Esse tema hoje adquiriu uma presença imponente no debate público. Não apenas ele frequentemente aparece na mídia e incendeia as redes sociais, mas ele também já motiva movimentos políticos e organizações civis que se propõem a tomar ação diante do problema. Um dado alarmante no entanto chama a atenção: a própria comunidade acadêmica pouco fez até agora para orientar essa discussão. Para aqueles interessados em buscar estudos científicos, dado empíricos e abordagens teóricas produzidas pela universidade brasileira sobre esse tema, saltará aos olhos a escassez de material disponível. Não existe – até onde eu sei – nenhum esforço organizado dentro do meio acadêmico brasileiro para medir os efeitos da polarização política e da intolerância ideológica na educação superior brasileira.

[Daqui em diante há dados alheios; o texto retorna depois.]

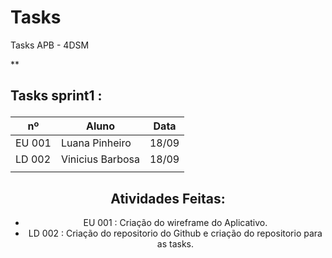# Tasks
Tasks APB - 4DSM


**<h2>
Tasks sprint1 :
</h2>
  <div align="center">
   
| nº     | Aluno            | Data     |
|--------|------------------|----------|
| EU 001 |  Luana Pinheiro  | 18/09    |
| LD 002 |  Vinicius Barbosa| 18/09    |
|        |                  |          |

<h2>
  Atividades Feitas:
</h2>

- EU 001 : Criação do wireframe do Aplicativo.
- LD 002 : Criação do repositorio do Github e criação do repositorio para as tasks.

Essa situação não é sustentável. A demanda social por reformas que promovam a liberdade de expressão e a tolerância ideológica na universidade não pode mais ser ignorada. Por mais que discorde da orientação adotada pelos movimentos que hoje lidam com esse tema, a universidade não pode abdicar do seu papel de lidar com ele também. Pelo contrário: já deve ter se tornado claro para a comunidade acadêmica que se ela escolher ignorar esse problema, outras organizações certamente irão se apropriar dele – e os projetos propostos por esses movimentos não necessariamente serão os mais salutares. Reformas virão, isso é certo – apenas a hora e a maneira como virão permanece em aberto.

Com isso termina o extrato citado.